ArcelorMittal South Africa (AMSA) is due to decide by end-August on whether some plants at its Vereeniging steelworks should be mothballed and/or placed under maintenance, the firm tells Kallanish.

“The South African market has been particularly impacted by lower steel prices as a result of the global slowdown in steel demand, and is facing the challenge of increased imports of cheaper Chinese flat and long products into the local market,” AMSA says. “In addition, the growth patterns in the South African construction industry, the largest steel consuming sector, remain very weak and domestic manufacturers and fabricators are also struggling to cope with the suppressed global economy.”

“In this economic climate, and with the ongoing power, labour and consumable cost pressures, billet production from the Vereeniging facility has become unsustainable,” AMSA continues. "To best optimise the long steel business, the company is considering moving all billet production to its newly relined and more efficient Newcastle furnace, which was recently commissioned following the ZAR 1.8 billion upgrade.”

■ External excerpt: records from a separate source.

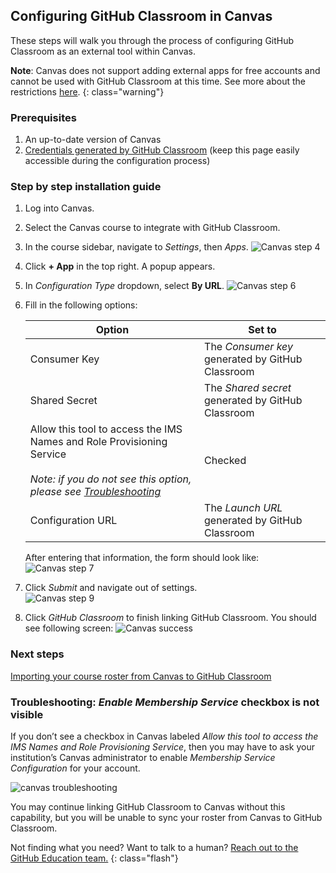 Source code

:## Configuring GitHub Classroom in Canvas

These steps will walk you through the process of configuring GitHub Classroom as an external tool within Canvas.

**Note**: Canvas does not support adding external apps for free accounts and cannot be used with GitHub Classroom at this time. See more about the restrictions [here](https://learn.canvas.net/courses/1233/pages/canvas-free-for-teachers-account-registration-and-login).
{: class="warning"}

### Prerequisites

1. An up-to-date version of Canvas
1. [Credentials generated by GitHub Classroom](/help/generate-lms-credentials) (keep this page easily accessible during
the configuration process)

### Step by step installation guide

1. Log into Canvas.
1. Select the Canvas course to integrate with GitHub Classroom.
1. In the course sidebar, navigate to _Settings_, then _Apps_.
  ![Canvas step 4](/images/help/lms/canvas/step-4.png)
1. Click **+ App** in the top right. A popup appears.
1. In _Configuration Type_ dropdown, select **By URL**.
  ![Canvas step 6](/images/help/lms/canvas/step-6.png)
1. Fill in the following options:

    | Option | Set to |
    |-------------------------------------------------------------------------|-------------------------------------------------------------------------------|
    | Consumer Key | The _Consumer key_ generated by GitHub Classroom |
    | Shared Secret | The _Shared secret_ generated by GitHub Classroom |
    | Allow this tool to access the IMS  Names and Role Provisioning Service  <br/><br/> _Note: if you do not see this option, please see [Troubleshooting](#troubleshooting)_ | Checked |
    | Configuration URL | The _Launch URL_  generated by GitHub Classroom |

    After entering that information, the form should look like:
    ![Canvas step 7](/images/help/lms/canvas/step-7.png)

1. Click _Submit_ and navigate out of settings.  
  ![Canvas step 9](/images/help/lms/canvas/step-9.png)
1. Click _GitHub Classroom_ to finish linking GitHub Classroom. You should see following screen:
  ![Canvas success](/images/help/lms/canvas/success.png)


### Next steps

[Importing your course roster from Canvas to GitHub Classroom](/help/import-roster-from-lms)

### Troubleshooting: _Enable Membership Service_ checkbox is not visible

If you don’t see a checkbox in Canvas labeled _Allow this tool to access the IMS Names and Role Provisioning Service_, then you may have to ask your institution’s Canvas administrator to enable _Membership Service Configuration_ for your account.

![canvas troubleshooting](/images/help/lms/canvas/troubleshooting-1.png)

You may continue linking GitHub Classroom to Canvas without this capability, but you will be unable to sync your roster from Canvas to GitHub Classroom.

Not finding what you need? Want to talk to a human? [Reach out to the GitHub Education team.](mailto:education@github.com)
{: class="flash"}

Since the recommissioning of the Newcastle furnace, South Africa has been hit by a “surge” in steel imports, coupled with weaker-than-expected local demand and exports, AMSA says. The company has implemented measures, including a restructuring of the corporate services departments, to improve its operating performance.

“The harsh reality is that the profitability of our operations remains under pressure,” says AMSA chief executive Paul O’Flaherty. “We have to explore the synergies that will contribute to the long term sustainability of the ArcelorMittal South Africa operations as a whole. We have to ensure that the company is agile enough to adapt to the new market realities that seem inevitable.”

AMSA’s Vereeniging works produces up to 400,000 tonnes/year of specialty steel, profiles, seamless pipe and forge products.

Earlier this month AMSA was reported to have requested the government implement a 10% import duty to help it recover losses caused by a combination of cheap China-origin imports and weak infrastructure project activity (see Kallanish 15 July).